Yole Groupは、米国の対中輸出規制の影響は大きいが、「メモリは中国の半導体エコシステムにとって戦略的優先事項であり続け、中国は主力メモリ企業存続のためあらゆる手を尽くすことは確実だ」としている。
フランスの市場調査会社Yole Group(以下、Yole)は2023年5月10日(フランス時間)、米国の対中輸出規制が中国メモリ市場へ与える影響に関する調査内容を発表した。それによると、2022年10月に米国が発表した新たな対中輸出規制は中国メモリ産業に大きな困難をもたらしているものの、「中国は半導体メモリへの野心を後退させる気配はない」という。
Yoleによると、世界のメモリメーカーが製造するNAND型フラッシュメモリ(NAND)やDRAMの30%以上を中国企業が購入している一方で、中国のメモリ自給率は現在15%以下となっていて、「中国のメモリ消費量と生産量の間の大きなギャップは、NAND/DRAMの自国内生産を拡大したいという中国の望みに拍車を掛けている」という。
米国の新たな対中輸出規制は、最先端機器メーカーを含む米国企業が、中国企業に対して特定の技術を輸出することを禁止している。
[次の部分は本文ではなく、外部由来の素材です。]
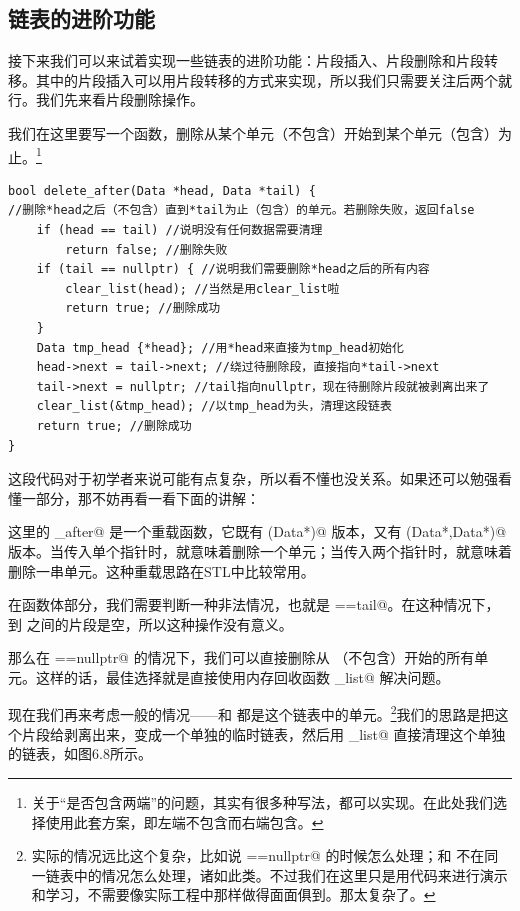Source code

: \subsection*{链表的进阶功能}
接下来我们可以来试着实现一些链表的进阶功能：片段插入、片段删除和片段转移。其中的片段插入可以用片段转移的方式来实现，所以我们只需要关注后两个就行。我们先来看片段删除操作。\par
我们在这里要写一个函数，删除从某个单元（不包含）开始到某个单元（包含）为止。\footnote{关于``是否包含两端''的问题，其实有很多种写法，都可以实现。在此处我们选择使用此套方案，即左端不包含而右端包含。}
\begin{lstlisting}
bool delete_after(Data *head, Data *tail) {
//删除*head之后（不包含）直到*tail为止（包含）的单元。若删除失败，返回false
    if (head == tail) //说明没有任何数据需要清理
        return false; //删除失败
    if (tail == nullptr) { //说明我们需要删除*head之后的所有内容
        clear_list(head); //当然是用clear_list啦
        return true; //删除成功
    }
    Data tmp_head {*head}; //用*head来直接为tmp_head初始化
    head->next = tail->next; //绕过待删除段，直接指向*tail->next
    tail->next = nullptr; //tail指向nullptr，现在待删除片段就被剥离出来了
    clear_list(&tmp_head); //以tmp_head为头，清理这段链表
    return true; //删除成功
}
\end{lstlisting}
这段代码对于初学者来说可能有点复杂，所以看不懂也没关系。如果还可以勉强看懂一部分，那不妨再看一看下面的讲解：\par
这里的 \lstinline@delete_after@ 是一个重载函数，它既有 \lstinline@(Data*)@ 版本，又有 \lstinline@(Data*,Data*)@ 版本。当传入单个指针时，就意味着删除一个单元；当传入两个指针时，就意味着删除一串单元。这种重载思路在STL中比较常用。\par
在函数体部分，我们需要判断一种非法情况，也就是 \lstinline@head==tail@。在这种情况下，\lstinline@head@ 到 \lstinline@tail@ 之间的片段是空，所以这种操作没有意义。\par
那么在 \lstinline@tail==nullptr@ 的情况下，我们可以直接删除从 \lstinline@head@（不包含）开始的所有单元。这样的话，最佳选择就是直接使用内存回收函数 \lstinline@clear_list@ 解决问题。\par
现在我们再来考虑一般的情况——\lstinline@head@ 和 \lstinline@tail@ 都是这个链表中的单元。\footnote{实际的情况远比这个复杂，比如说 \lstinline@head==nullptr@ 的时候怎么处理；\lstinline@head@ 和 \lstinline@tail@ 不在同一链表中的情况怎么处理，诸如此类。不过我们在这里只是用代码来进行演示和学习，不需要像实际工程中那样做得面面俱到。那太复杂了。}我们的思路是把这个片段给剥离出来，变成一个单独的临时链表，然后用 \lstinline@clear_list@ 直接清理这个单独的链表，如图6.8所示。\par
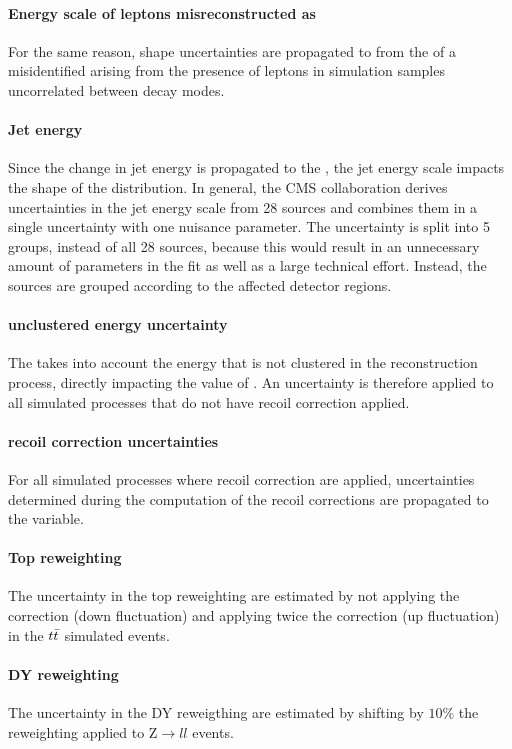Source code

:\paragraph{Energy scale of leptons misreconstructed as \tauh} For the same reason, shape uncertainties are propagated to \mttot from the \pt of a misidentified \tauh arising from the presence of leptons in simulation samples uncorrelated between decay modes.


\paragraph{Jet energy} Since the change in jet energy is propagated to the \MET, the jet energy scale impacts the shape of the \mttot distribution. In general, the CMS collaboration derives uncertainties in the jet energy scale from 28 sources and combines them in a single uncertainty with one nuisance parameter. The uncertainty is split into 5 groups, instead of all 28 sources, because this would result in an unnecessary amount of parameters in the fit as well as a large technical effort. Instead, the sources are grouped according to the affected detector regions.

\paragraph{\MET unclustered energy uncertainty} The \MET takes into account the energy that is not clustered in the reconstruction process, directly impacting the value of \mttot. An uncertainty is therefore applied to all simulated processes that do not have recoil correction applied.

\paragraph{\MET recoil correction uncertainties} For all simulated processes where recoil correction are applied, uncertainties determined during the computation of the recoil corrections are propagated to the \mtot variable.

\paragraph{Top \pt reweighting} The uncertainty in the top \pt reweighting are estimated by not applying the correction (down fluctuation) and applying twice the correction (up fluctuation) in the $t\Bar{t}$ simulated events.

\paragraph{DY \pt reweighting} The uncertainty in the DY \pt reweigthing are estimated by shifting by $10\%$ the reweighting applied to $\mathrm{Z}\rightarrow ll$ events.

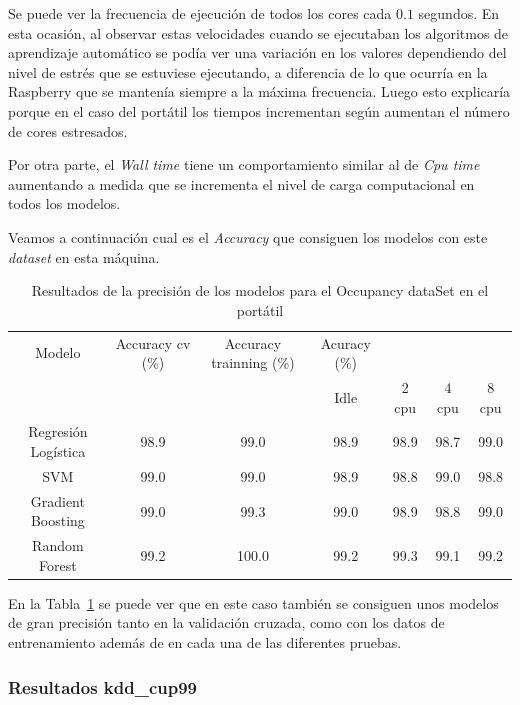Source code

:\documentclass[a4paper, 12pt]{book}
\begin{document}
Se puede ver la frecuencia de ejecución de todos los cores cada $0.1$ segundos. En esta ocasión, al observar estas velocidades cuando se ejecutaban los algoritmos de aprendizaje automático se podía ver una variación en los valores dependiendo del nivel de estrés que se estuviese ejecutando, a diferencia de lo que ocurría en la Raspberry que se mantenía siempre a la máxima frecuencia. Luego esto explicaría porque en el caso del portátil los tiempos incrementan según aumentan el número de cores estresados. 


Por otra parte, el \textit{Wall time} tiene un comportamiento similar al de \textit{Cpu time} aumentando a medida que se incrementa el nivel de carga computacional en todos los modelos.

Veamos a continuación cual es el \textit{Accuracy} que consiguen los modelos con este \textit{dataset} en esta máquina.

\begin{table}[]
\begin{adjustbox}{width=\textwidth}
\centering
    \begin{tabular}{c  c  c  c  c  c  c}
    \hline
    Modelo & Accuracy cv (\%) & Accuracy trainning (\%) & Acuracy (\%) & & & \\
    \cline{4-7}
      &  &   &  Idle & 2 cpu & 4 cpu & 8 cpu \\
     \hline
     Regresión Logística & 98.9 & 99.0 & 98.9 & 98.9 & 98.7 & 99.0\\
     SVM & 99.0 & 99.0 & 98.9 & 98.8 & 99.0 & 98.8\\
     Gradient Boosting & 99.0 & 99.3 & 99.0 & 98.9 & 98.8 & 99.0\\
     Random Forest & 99.2 & 100.0 & 99.2 & 99.3 & 99.1 & 99.2\\
    \hline
    \end{tabular}
\end{adjustbox}
\caption{Resultados de la precisión de los modelos para el Occupancy dataSet en el portátil}
\label{tab:acc_Occpc}
\end{table}

En la Tabla~\ref{tab:acc_Occpc} se puede ver que en este caso también se consiguen unos modelos de gran precisión tanto en la validación cruzada, como con los datos de entrenamiento además de en cada una de las diferentes pruebas.

\subsubsection{Resultados kdd\_cup99}
\label{subsubsec:kdd_pc}
\end{document}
当該技術には、中国の主要なメモリメーカーである、YMTCおよびCXMTが競争力をつけるために不可欠な、最先端NANDおよびDRAMの製造装置に関連するものも含まれている。
YMTCは中国における主要NANDメーカーで、Yoleによると現在64層と128層のNANDを中国内で出荷している他、独自の3D NAND技術「Xtacking 3.0」アーキテクチャによる232層NANDも初期生産中だという。しかし、2022年12月に同社が米国商務省のエンティティリスト(Entity List)に追加され、米国企業は輸出許可が下りない限りYMTCに製品/サービスを提供できなくなった。Yoleは、「このため、YMTCのウエハーのランプアップは月産11万5000〜12万枚が上限となり、主要な装置ベンダーからのサポートが得られないため技術ロードマップも保留されるなど、NANDの進捗が停滞する可能性がある」と述べている。
Yoleによると、こうした状況からYMTCは、半導体装置や材料の主要メーカーが集まる日本、台湾、韓国などに活路を見いだそうとしているという。また、同社は「Wudangshan」というコードネームの非公開プロジェクトや、国営投資家からの70億米ドル規模の資金提供を通じ、中国の装置メーカーとの連携も強化。Yoleは、「最近、YMTCは地元の装置メーカーに重要な発注を行った。その中には、Lam ResearchやApplied Materialsなどの米国企業のサポート不足を緩和するのに役立つエッチング/蒸着装置サプライヤーであるNaura Technologyもいる」と説明している。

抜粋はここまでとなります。